10 Kasım 2021 Çarşamba

Saygı Duruşu

Babacığım, bugün aklıma ne geldi biliyor musun?

—Ne geldi oğlum?

—Hani öleceğiz ya.

—Evet.

—Kimin ne zaman öleceği bilinmez ama olur ya önce vefat edersen ne yapalım?

—Nasıl, ne yapacaksın?

—Tören falan.

—Ne töreni? Ömrünü tamamlayana ne yapılıyorsa onu yapacaksın.

—Biliyorum da bir farklılık yapabilir miyiz?

—Mesela?

—Saygı duruşu gibi.

—Yanlış anlamadıysam cenazeme gelenleri saygı duruşunda bulunmaya mı çağıracaksın?

—Aynen öyle.

—İşin yok mu senin? Sabah sabah aklına bu mu geldi? Sonra daha nefes alıyorum. Görüyorum ki gözlerimi yummamı bekliyorsun. Miras bırakacak olsam da böyle bir beklentiye girsen hiç gam yemeyeceğim.

—Nasılsa öleceğiz hepimiz.

Öyle tabi. Yine de ölümünün ardından bir şeyler yapmak isteriz evladın olarak.

—Git, sabah sabah dalganın zamanı değil. Hele bu soğukta hiç çekemem.

—Hiç olmadığı kadar ciddiyim.

—Peki, ne yapmayı düşünüyorsun?

Mesela, ölünce kaç dakika saygı duruşunda bulunalım? Bunu merak ettim. 5 dakika yeter mi? 

—Yetmez oğlum, beş dakika neye yeter. Gelenler yorgunluktan yıkılıncaya kadar dursunlar. Sonra cümle alem benim cenazemi konuşsun. Bulduk başa belayı, sen ölmedin, biz öldük desin. Git Allah aşkına şuradan. Sabah sabah dert ettiğin şeye bak. Rüyanda mı gördüm ölümü mü yoksa? Sonra ben öldükten sonra saygı duruşunda bulunsan ne olur, bulunmasan ne olur. Saygı duyacaksan, içinden gelerek sağlığımda saygı duy.

Baba ciddiyim ben.

Ben de ciddiyim evlat. Hem de hiç olmadığı kadar senin ciddi olduğun gibi.

Yani?

Sen cenazeme gel yeter. Başka da bir şey istemem.

Anladım. Peki, her ölüm yıl dönümünde seni analım mı?

Anmayın evlat. Şayet cenazeme gelirseniz benim için üç gününüzü ayırın. Çünkü taziye üç gündür. Ardından işinize gücünüze bakın. Sonra sen sağ, ben selamet. 

—Peki, 40.gününde bir şey yapmamızı ister misin?
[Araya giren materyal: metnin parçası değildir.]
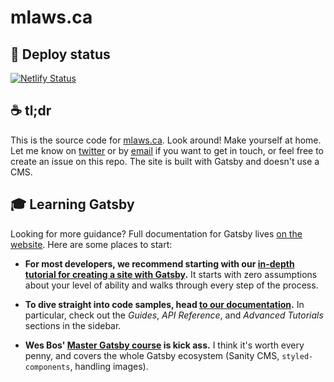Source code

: # mlaws.ca

## 💫 Deploy status

[![Netlify Status](https://api.netlify.com/api/v1/badges/6fabf9ca-9229-46f7-a26e-5017a2b83d9b/deploy-status)](https://app.netlify.com/sites/mlaws/deploys)

## ☕️ tl;dr

This is the source code for [mlaws.ca](https://mlaws.ca). Look around! Make yourself at home. Let me know on [twitter](https://twitter.com/martinblaws) or by [email](mailto:mlaws@hey.com) if you want to get in touch, or feel free to create an issue on this repo. The site is built with Gatsby and doesn't use a CMS.

## 🎓 Learning Gatsby

Looking for more guidance? Full documentation for Gatsby lives [on the website](https://www.gatsbyjs.org/). Here are some places to start:

- **For most developers, we recommend starting with our [in-depth tutorial for creating a site with Gatsby](https://www.gatsbyjs.org/tutorial/).** It starts with zero assumptions about your level of ability and walks through every step of the process.

- **To dive straight into code samples, head [to our documentation](https://www.gatsbyjs.org/docs/).** In particular, check out the _Guides_, _API Reference_, and _Advanced Tutorials_ sections in the sidebar.

- **Wes Bos' [Master Gatsby course](https://mastergatsby.com/) is kick ass.** I think it's worth every penny, and covers the whole Gatsby ecosystem (Sanity CMS, `styled-components`, handling images).
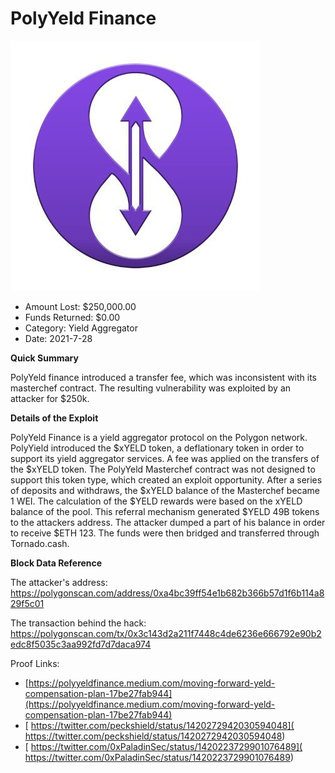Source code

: # PolyYeld Finance
![PolyYeld Finance](/rektimages/PolyYeld-Finance.png)
- Amount Lost: $250,000.00
- Funds Returned: $0.00
- Category: Yield Aggregator
- Date: 2021-7-28

**Quick Summary**

PolyYeld finance introduced a transfer fee, which was inconsistent with its masterchef contract. The resulting vulnerability was exploited by an attacker for $250k.

  


 **Details of the Exploit**

PolyYeld Finance is a yield aggregator protocol on the Polygon network. PolyYield introduced the $xYELD token, a deflationary token in order to support its yield aggregator services. A fee was applied on the transfers of the $xYELD token. The PolyYeld Masterchef contract was not designed to support this token type, which created an exploit opportunity. After a series of deposits and withdraws, the $xYELD balance of the Masterchef became 1 WEI. The calculation of the $YELD rewards were based on the xYELD balance of the pool. This referral mechanism generated  $YELD 49B tokens to the attackers address. The attacker dumped a part of his balance in order to receive $ETH 123. The funds were then bridged and transferred through Tornado.cash.

  


 **Block Data Reference**

The attacker's address:  
https://polygonscan.com/address/0xa4bc39ff54e1b682b366b57d1f6b114a829f5c01

  


The transaction behind the hack:  
https://polygonscan.com/tx/0x3c143d2a211f7448c4de6236e666792e90b2edc8f5035c3aa992fd7d7daca974  
  
  



Proof Links:
- [https://polyyeldfinance.medium.com/moving-forward-yeld-compensation-plan-17be27fab944](https://polyyeldfinance.medium.com/moving-forward-yeld-compensation-plan-17be27fab944)
- [ https://twitter.com/peckshield/status/1420272942030594048]( https://twitter.com/peckshield/status/1420272942030594048)
- [ https://twitter.com/0xPaladinSec/status/1420223729901076489]( https://twitter.com/0xPaladinSec/status/1420223729901076489)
Abartma evlat. Bırakıver artık. Her fani gibi öleceğim. Beni mezarımda rahat bırakın. Siz de rahatlayın. Eş dost da rahat etsin. Kabak tadı verdi bu muhabbetin. 

Yani seni anmayalım mı? Yoksa unutulur gidersin.

Varsın unutulup gideyim evlat. Beni unutmayıp da turşumu mu kuracaksınız?

Kızma babam. Evladın olarak yanında olduğumuzu göstermek istiyoruz. Ama görüyorum ki istemiyorsun. Madem hiçbir şey yapmamızı istemiyorsun. Bari, sosyal medyada seni her yıl dönümünde unutulmaz yapalım. 

—Ne olacak böyle yapınca?

—Sevenlerin bana bu alemde başsağlığı dileyecek.

—Tövbe ya Rabbi. Evlat, taziye üç gün dedim. Bu taziye her yıl tekrarlanmaz. Bana bir iyilik yapmak ister misin?

—Tabi, emrindeyim baba.

—Beni rahat bırak. Kapıyı da dışarıdan ört. Bir daha da her aklına eseni benimle paylaşma. Bu dediklerini de ne sen söylemiş ol ne de ben duymuş olayım. Bunu da kimseye söyleme. Gülünç duruma düşersin. Bunu uygulamaya kalksan da kendin de bezersin, başkasını da bezdirirsin.